The worldwide prevalence of overlap syndrome of AIH and PBC is unknown. The first cases of this disease were reported almost 30 years ago, and this entity was assumed to be rare [11
]. However, in our hospital, 10.33% of patients with autoimmune liver diseases were diagnosed as overlap syndrome of AIH and PBC based on the clinical manifests, laboratory test, and liver biopsy during the six years. Our study also showed that, similar to other studies [12
], overlap syndrome of AIH and PBC was more common in female patients, with a female:male ratio of roughly 6:1. However, the median age of patients with overlap syndrome was older than that of a previous report about European patients [9
Presentation of autoimmune liver diseases varies widely, ranging from asymptomatic elevations of serum liver enzymes to massive hepatic necrosis resulting in fulminant hepatic failure, and there are no disease-specific clinical features. Günsar F, et al [14
] reported that, lethargy was the most common symptom in these patients. Our study showed that xanthochromia, lethargy and anorexia were the predominant three chief complaints, that was, besides lethargy, xanthochromia was also a most common symptom in Chinese patients with overlap syndrome of AIH and PBC.

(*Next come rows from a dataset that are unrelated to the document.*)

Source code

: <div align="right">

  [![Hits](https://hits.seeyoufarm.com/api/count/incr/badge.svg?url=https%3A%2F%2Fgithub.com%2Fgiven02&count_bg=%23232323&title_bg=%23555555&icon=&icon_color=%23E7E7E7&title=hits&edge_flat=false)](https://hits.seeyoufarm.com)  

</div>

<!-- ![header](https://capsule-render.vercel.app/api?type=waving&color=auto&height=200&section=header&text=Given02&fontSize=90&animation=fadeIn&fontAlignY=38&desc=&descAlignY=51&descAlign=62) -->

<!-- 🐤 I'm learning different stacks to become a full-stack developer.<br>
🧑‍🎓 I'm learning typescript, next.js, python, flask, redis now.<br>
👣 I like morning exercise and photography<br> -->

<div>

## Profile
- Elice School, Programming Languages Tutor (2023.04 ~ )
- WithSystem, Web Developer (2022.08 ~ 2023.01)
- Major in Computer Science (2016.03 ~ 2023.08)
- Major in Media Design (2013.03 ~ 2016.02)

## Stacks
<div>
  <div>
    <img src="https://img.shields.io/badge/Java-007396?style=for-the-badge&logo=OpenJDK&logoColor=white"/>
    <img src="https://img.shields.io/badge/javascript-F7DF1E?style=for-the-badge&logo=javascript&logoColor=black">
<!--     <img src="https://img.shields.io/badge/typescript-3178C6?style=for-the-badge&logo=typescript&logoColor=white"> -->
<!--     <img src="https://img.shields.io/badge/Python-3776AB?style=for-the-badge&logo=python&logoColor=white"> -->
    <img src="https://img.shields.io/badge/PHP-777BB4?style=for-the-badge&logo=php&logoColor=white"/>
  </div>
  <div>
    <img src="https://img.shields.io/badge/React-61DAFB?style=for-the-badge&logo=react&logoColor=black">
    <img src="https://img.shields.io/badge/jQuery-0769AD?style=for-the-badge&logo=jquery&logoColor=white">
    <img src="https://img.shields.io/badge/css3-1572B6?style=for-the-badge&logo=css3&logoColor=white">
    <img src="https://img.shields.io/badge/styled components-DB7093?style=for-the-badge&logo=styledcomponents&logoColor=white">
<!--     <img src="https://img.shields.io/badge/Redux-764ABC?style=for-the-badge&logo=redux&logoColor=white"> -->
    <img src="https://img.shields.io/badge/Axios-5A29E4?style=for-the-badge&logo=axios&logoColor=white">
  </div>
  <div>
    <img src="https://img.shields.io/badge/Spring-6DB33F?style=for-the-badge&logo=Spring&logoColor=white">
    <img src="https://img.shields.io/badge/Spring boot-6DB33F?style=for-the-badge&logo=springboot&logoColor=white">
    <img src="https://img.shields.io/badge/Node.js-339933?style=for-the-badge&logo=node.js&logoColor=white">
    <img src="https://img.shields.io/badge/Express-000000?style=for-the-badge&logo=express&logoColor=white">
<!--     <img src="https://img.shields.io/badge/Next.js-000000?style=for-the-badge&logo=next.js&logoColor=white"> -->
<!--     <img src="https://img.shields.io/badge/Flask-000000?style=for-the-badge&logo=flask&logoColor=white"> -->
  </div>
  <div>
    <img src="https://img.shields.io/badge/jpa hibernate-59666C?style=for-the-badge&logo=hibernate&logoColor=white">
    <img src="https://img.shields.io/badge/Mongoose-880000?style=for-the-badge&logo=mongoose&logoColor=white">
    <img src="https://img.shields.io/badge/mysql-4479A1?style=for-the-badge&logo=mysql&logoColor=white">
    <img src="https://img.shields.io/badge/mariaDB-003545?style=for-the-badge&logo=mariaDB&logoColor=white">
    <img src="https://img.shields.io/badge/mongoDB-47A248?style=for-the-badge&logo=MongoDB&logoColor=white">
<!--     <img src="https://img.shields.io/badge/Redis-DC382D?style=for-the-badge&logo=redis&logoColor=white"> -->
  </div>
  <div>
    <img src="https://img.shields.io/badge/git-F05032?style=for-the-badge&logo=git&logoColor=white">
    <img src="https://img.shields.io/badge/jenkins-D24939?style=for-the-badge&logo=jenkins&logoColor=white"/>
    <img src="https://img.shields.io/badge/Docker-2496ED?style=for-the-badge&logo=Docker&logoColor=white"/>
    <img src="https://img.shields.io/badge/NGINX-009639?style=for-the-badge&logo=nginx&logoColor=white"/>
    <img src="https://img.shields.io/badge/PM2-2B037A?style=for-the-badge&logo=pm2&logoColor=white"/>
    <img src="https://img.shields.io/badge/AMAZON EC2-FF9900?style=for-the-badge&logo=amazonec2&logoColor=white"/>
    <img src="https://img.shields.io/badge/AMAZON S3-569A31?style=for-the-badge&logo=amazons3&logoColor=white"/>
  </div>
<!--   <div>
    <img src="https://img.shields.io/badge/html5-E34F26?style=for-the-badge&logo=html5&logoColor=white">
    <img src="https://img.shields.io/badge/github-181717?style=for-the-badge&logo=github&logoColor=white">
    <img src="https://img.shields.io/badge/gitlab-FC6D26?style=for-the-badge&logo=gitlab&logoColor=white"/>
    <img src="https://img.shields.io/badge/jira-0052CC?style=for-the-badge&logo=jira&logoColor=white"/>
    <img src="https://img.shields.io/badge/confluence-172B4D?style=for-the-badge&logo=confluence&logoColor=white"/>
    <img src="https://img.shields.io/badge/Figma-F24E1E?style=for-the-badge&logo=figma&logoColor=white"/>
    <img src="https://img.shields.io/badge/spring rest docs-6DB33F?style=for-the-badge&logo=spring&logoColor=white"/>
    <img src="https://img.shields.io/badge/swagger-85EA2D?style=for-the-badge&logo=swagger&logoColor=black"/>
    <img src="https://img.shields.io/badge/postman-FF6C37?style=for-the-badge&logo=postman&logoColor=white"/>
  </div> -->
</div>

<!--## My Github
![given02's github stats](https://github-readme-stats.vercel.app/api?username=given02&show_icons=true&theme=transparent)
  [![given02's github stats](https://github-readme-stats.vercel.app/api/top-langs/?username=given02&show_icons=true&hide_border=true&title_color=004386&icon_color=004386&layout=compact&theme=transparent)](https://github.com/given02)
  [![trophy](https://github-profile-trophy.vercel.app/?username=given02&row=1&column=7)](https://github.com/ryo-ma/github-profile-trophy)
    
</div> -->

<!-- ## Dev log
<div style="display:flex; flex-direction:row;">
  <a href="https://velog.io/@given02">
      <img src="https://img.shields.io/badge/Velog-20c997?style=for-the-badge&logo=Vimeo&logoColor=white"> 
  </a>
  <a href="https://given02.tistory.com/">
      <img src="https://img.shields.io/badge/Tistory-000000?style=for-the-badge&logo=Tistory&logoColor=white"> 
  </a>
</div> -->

Serum autoantibodies have steadily established themselves as critical biomarkers for the diagnosis of autoimmune diseases [15
]. For the North-American and European population, ANA and SMA constitute the standard repertoire for the diagnosis of autoimmune hepatitis, and AMA is the diagnostic marker of primary biliary cirrhosis [7
]. In our study, the majority of patients had positive serum ANA (140/146) and AMA (129/146), whereas only minor patients (14/146) had positive serum SMA. This result showed that, there was a low incidence of positive serum SMA in Chinese patients with overlap syndrome of AIH and PBC, which might indicate that serum SMA may have little diagnostic significance in the overlap syndrome for Chinese patients. This finding agreed with another investigation performed by Zhenxia Liu [17
Some studies had shown that the serum immunoglobulins could elevate in most cases of autoimmune liver diseases [18
] and types of the elevated immunoglobulins were distinctive in different categories of autoimmune liver diseases. IgG was the predominant immunoglobulin elevated in serum of AIH patients while IgM was elevated in most patients with PBC [23
]. However, in our study, isolated IgM elevation was preponderant (37/89), which presented with features of PBC. Previously, a German study showed that patients with overlap syndrome of AIH and PBC presented with typical features of PBC when compared to AIH and PBC patients [13
]. The reason, we inferred, might be that serological markers were often featured with one predominant pathological change to the other in overlap syndrome. But how to distinguish the predominant one needed further studies.